In Greek mythology, Argo was the name of the ship that took hero Jason and his Argonauts on their unlikely quest for the Golden Fleece that would elevate him to his rightful kingship. The real-life thriller "Argo" borrows the name as title for a phony sci-fi movie concocted by the CIA as cover to spring six U.S. diplomats from Iran during the hostage crisis that erupted in 1979.
Like the voyage of Jason and the rescue of the Americans, the Oscar journey of "Argo" was filled with obstacles.
It was a slick, optimistic film in a best-picture race that often favors sober, gloomier stories. Best-picture doom seemed to chime for "Argo" after Affleck missed out on a directing nomination.
Leading the Oscars with 12 nominations, "Lincoln" initially looked like the default favorite. Then "Argo" started collecting every prize in sight, winning top honors at the Golden Globes and guilds representing Hollywood directors, actors, producers and writers. Everyone loved "Argo," which managed to dominate awards season while coming across as the deserving underdog because of the directing snub for Affleck, who played nice and spent the time proclaiming his respect for the academy and endearing himself with self-effacing humor and humility.
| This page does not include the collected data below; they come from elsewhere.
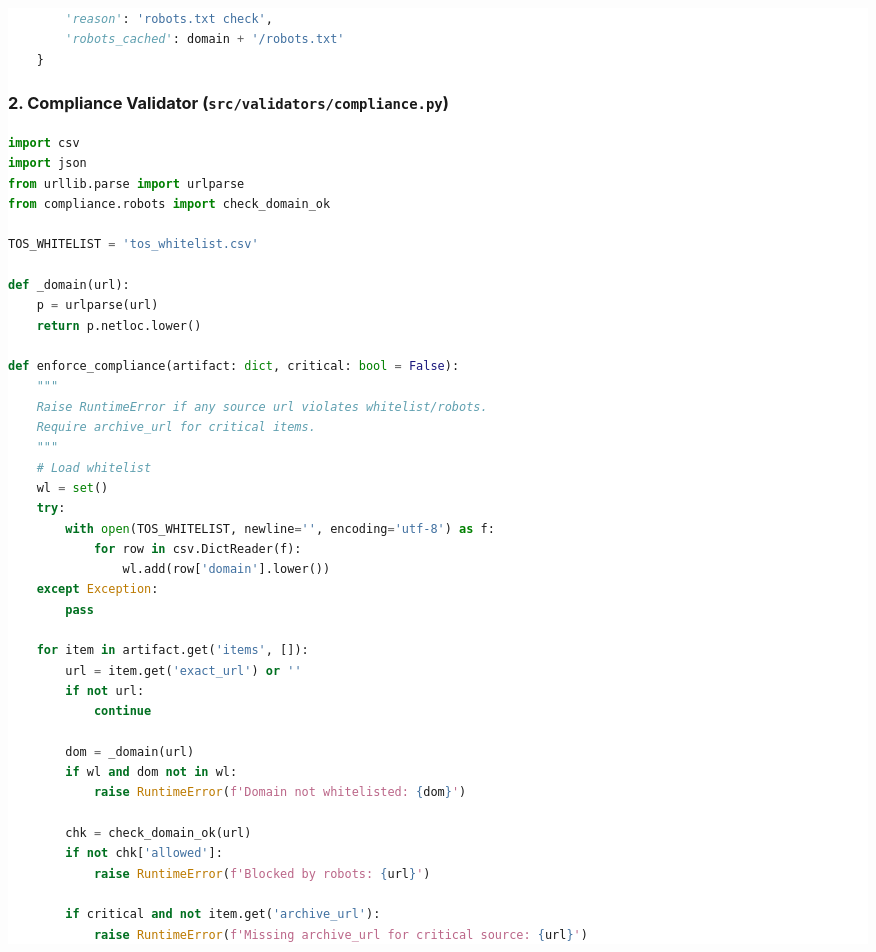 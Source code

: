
 ```python
        'reason': 'robots.txt check',
        'robots_cached': domain + '/robots.txt'
    }
```

### 2. Compliance Validator (`src/validators/compliance.py`)

```python
import csv
import json
from urllib.parse import urlparse
from compliance.robots import check_domain_ok

TOS_WHITELIST = 'tos_whitelist.csv'

def _domain(url):
    p = urlparse(url)
    return p.netloc.lower()

def enforce_compliance(artifact: dict, critical: bool = False):
    """
    Raise RuntimeError if any source url violates whitelist/robots.
    Require archive_url for critical items.
    """
    # Load whitelist
    wl = set()
    try:
        with open(TOS_WHITELIST, newline='', encoding='utf-8') as f:
            for row in csv.DictReader(f):
                wl.add(row['domain'].lower())
    except Exception:
        pass

    for item in artifact.get('items', []):
        url = item.get('exact_url') or ''
        if not url:
            continue

        dom = _domain(url)
        if wl and dom not in wl:
            raise RuntimeError(f'Domain not whitelisted: {dom}')

        chk = check_domain_ok(url)
        if not chk['allowed']:
            raise RuntimeError(f'Blocked by robots: {url}')

        if critical and not item.get('archive_url'):
            raise RuntimeError(f'Missing archive_url for critical source: {url}')
```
Affleck said he was disappointed at his omission from the directing category. But he had a nice consolation prize with the first lady announcing the film's win.
"I was sort of hallucinating when that was happening," Affleck said backstage alongside fellow "Argo" producers George Clooney and Grant Heslov. "Honestly, I was just asking these two guys outside, was that Michelle Obama? ... Anyway, it was very cool."